> PROBLEM REQUIREMENTS
List every line in this data where the string "media" occurs.

> TASK DATA
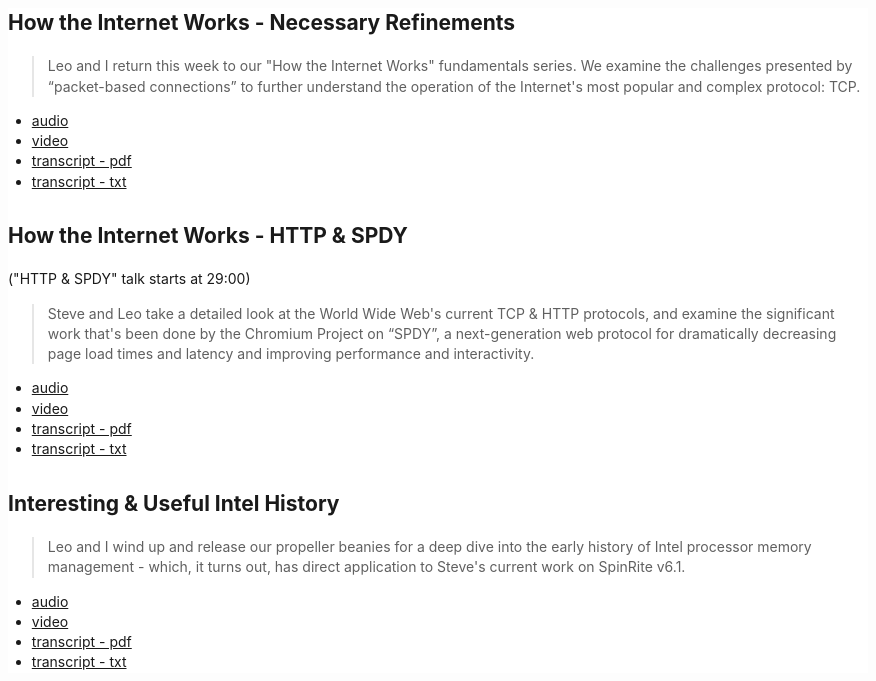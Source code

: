 ## How the Internet Works - Necessary Refinements

> Leo and I return this week to our "How the Internet Works" fundamentals
> series. We examine the challenges presented by “packet-based connections” to
> further understand the operation of the Internet's most popular and complex
> protocol: TCP.

- [audio](https://media.grc.com/sn/sn-325.mp3)
- [video](http://twit.tv/show/security-now/325)
- [transcript - pdf](https://www.grc.com/sn/sn-325.pdf)
- [transcript - txt](https://www.grc.com/sn/sn-325.txt)

## How the Internet Works - HTTP & SPDY

("HTTP & SPDY" talk starts at 29:00)

> Steve and Leo take a detailed look at the World Wide Web's current TCP & HTTP
> protocols, and examine the significant work that's been done by the Chromium
> Project on “SPDY”, a next-generation web protocol for dramatically decreasing
> page load times and latency and improving performance and interactivity.

- [audio](https://media.grc.com/sn/sn-343.mp3)
- [video](http://twit.tv/show/security-now/343)
- [transcript - pdf](https://www.grc.com/sn/sn-343.pdf)
- [transcript - txt](https://www.grc.com/sn/sn-343.txt)

## Interesting & Useful Intel History

> Leo and I wind up and release our propeller beanies for a deep dive into the
> early history of Intel processor memory management - which, it turns out, has
> direct application to Steve's current work on SpinRite v6.1.

- [audio](https://media.grc.com/sn/sn-410.mp3)
- [video](http://twit.tv/show/security-now/410)
- [transcript - pdf](https://www.grc.com/sn/sn-410.pdf)
- [transcript - txt](https://www.grc.com/sn/sn-410.txt)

> RESPONSE TO THIS TASK
- [audio](https://media.grc.com/sn/sn-325.mp3)
- [audio](https://media.grc.com/sn/sn-343.mp3)
- [audio](https://media.grc.com/sn/sn-410.mp3)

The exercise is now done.